- [Document images with source code]
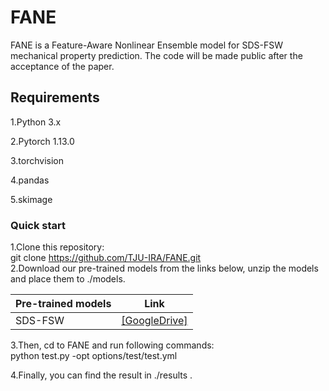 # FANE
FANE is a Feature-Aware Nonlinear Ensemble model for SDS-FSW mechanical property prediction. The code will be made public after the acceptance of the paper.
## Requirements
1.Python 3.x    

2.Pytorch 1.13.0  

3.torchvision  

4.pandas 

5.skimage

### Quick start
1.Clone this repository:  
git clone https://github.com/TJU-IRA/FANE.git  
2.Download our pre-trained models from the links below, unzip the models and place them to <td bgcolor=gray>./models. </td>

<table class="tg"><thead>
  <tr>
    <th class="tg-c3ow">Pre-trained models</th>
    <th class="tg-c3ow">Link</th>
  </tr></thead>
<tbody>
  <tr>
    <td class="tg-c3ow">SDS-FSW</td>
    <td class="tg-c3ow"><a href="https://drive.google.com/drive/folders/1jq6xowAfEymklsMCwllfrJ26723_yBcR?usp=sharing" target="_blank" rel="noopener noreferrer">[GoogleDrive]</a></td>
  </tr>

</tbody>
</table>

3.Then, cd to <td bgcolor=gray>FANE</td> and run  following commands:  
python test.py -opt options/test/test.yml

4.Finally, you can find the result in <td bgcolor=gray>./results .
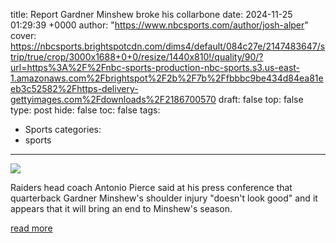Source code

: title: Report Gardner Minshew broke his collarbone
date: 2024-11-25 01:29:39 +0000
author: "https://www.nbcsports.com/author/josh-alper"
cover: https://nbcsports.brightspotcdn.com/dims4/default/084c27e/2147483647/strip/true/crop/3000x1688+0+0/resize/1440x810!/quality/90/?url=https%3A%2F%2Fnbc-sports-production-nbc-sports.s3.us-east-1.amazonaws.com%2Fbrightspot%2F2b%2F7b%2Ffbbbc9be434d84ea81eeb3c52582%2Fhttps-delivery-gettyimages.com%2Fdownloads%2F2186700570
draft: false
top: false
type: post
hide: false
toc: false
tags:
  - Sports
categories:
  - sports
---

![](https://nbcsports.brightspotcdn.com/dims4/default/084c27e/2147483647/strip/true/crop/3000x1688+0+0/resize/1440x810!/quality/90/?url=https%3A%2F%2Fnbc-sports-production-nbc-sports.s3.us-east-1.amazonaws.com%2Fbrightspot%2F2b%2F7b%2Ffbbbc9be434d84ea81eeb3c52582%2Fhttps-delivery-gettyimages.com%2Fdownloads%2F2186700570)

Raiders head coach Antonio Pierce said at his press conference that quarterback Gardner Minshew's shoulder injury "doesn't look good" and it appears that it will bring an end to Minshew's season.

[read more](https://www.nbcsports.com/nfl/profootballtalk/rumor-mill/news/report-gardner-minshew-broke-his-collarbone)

- [What is needed] Without including any pictures, reproduce the data exactly.

- [Solution to this exercise]
 # FANE
FANE is a Feature-Aware Nonlinear Ensemble model for SDS-FSW mechanical property prediction. The code will be made public after the acceptance of the paper.
## Requirements
1.Python 3.x    

2.Pytorch 1.13.0  

3.torchvision  

4.pandas 

5.skimage

### Quick start
1.Clone this repository:  
git clone https://github.com/TJU-IRA/FANE.git  
2.Download our pre-trained models from the links below, unzip the models and place them to <td bgcolor=gray>./models. </td>

<table class="tg"><thead>
  <tr>
    <th class="tg-c3ow">Pre-trained models</th>
    <th class="tg-c3ow">Link</th>
  </tr></thead>
<tbody>
  <tr>
    <td class="tg-c3ow">SDS-FSW</td>
    <td class="tg-c3ow"><a href="https://drive.google.com/drive/folders/1jq6xowAfEymklsMCwllfrJ26723_yBcR?usp=sharing" target="_blank" rel="noopener noreferrer">[GoogleDrive]</a></td>
  </tr>

</tbody>
</table>

3.Then, cd to <td bgcolor=gray>FANE</td> and run  following commands:  
python test.py -opt options/test/test.yml

4.Finally, you can find the result in <td bgcolor=gray>./results .
Source code

: title: Report Gardner Minshew broke his collarbone
date: 2024-11-25 01:29:39 +0000
author: "https://www.nbcsports.com/author/josh-alper"
cover: https://nbcsports.brightspotcdn.com/dims4/default/084c27e/2147483647/strip/true/crop/3000x1688+0+0/resize/1440x810!/quality/90/?url=https%3A%2F%2Fnbc-sports-production-nbc-sports.s3.us-east-1.amazonaws.com%2Fbrightspot%2F2b%2F7b%2Ffbbbc9be434d84ea81eeb3c52582%2Fhttps-delivery-gettyimages.com%2Fdownloads%2F2186700570
draft: false
top: false
type: post
hide: false
toc: false
tags:
  - Sports
categories:
  - sports
---

![](https://nbcsports.brightspotcdn.com/dims4/default/084c27e/2147483647/strip/true/crop/3000x1688+0+0/resize/1440x810!/quality/90/?url=https%3A%2F%2Fnbc-sports-production-nbc-sports.s3.us-east-1.amazonaws.com%2Fbrightspot%2F2b%2F7b%2Ffbbbc9be434d84ea81eeb3c52582%2Fhttps-delivery-gettyimages.com%2Fdownloads%2F2186700570)

Raiders head coach Antonio Pierce said at his press conference that quarterback Gardner Minshew's shoulder injury "doesn't look good" and it appears that it will bring an end to Minshew's season.

[read more](https://www.nbcsports.com/nfl/profootballtalk/rumor-mill/news/report-gardner-minshew-broke-his-collarbone)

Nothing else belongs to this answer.